* [Excerpted data]

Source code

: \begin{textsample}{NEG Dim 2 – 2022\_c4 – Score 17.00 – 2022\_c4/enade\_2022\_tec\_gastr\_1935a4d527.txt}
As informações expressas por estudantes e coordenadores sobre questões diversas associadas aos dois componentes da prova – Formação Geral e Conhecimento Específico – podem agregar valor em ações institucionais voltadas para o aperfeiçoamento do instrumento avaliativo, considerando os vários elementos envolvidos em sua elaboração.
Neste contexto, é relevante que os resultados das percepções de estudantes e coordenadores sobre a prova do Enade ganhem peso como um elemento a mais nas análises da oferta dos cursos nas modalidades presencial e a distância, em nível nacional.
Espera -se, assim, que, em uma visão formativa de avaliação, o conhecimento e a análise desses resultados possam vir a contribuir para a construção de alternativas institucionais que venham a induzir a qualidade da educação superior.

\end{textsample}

* [Task requirements] The expected answer is a copy of each line above containing "estudantes".

* [Solution]
As informações expressas por estudantes e coordenadores sobre questões diversas associadas aos dois componentes da prova – Formação Geral e Conhecimento Específico – podem agregar valor em ações institucionais voltadas para o aperfeiçoamento do instrumento avaliativo, considerando os vários elementos envolvidos em sua elaboração.
Neste contexto, é relevante que os resultados das percepções de estudantes e coordenadores sobre a prova do Enade ganhem peso como um elemento a mais nas análises da oferta dos cursos nas modalidades presencial e a distância, em nível nacional.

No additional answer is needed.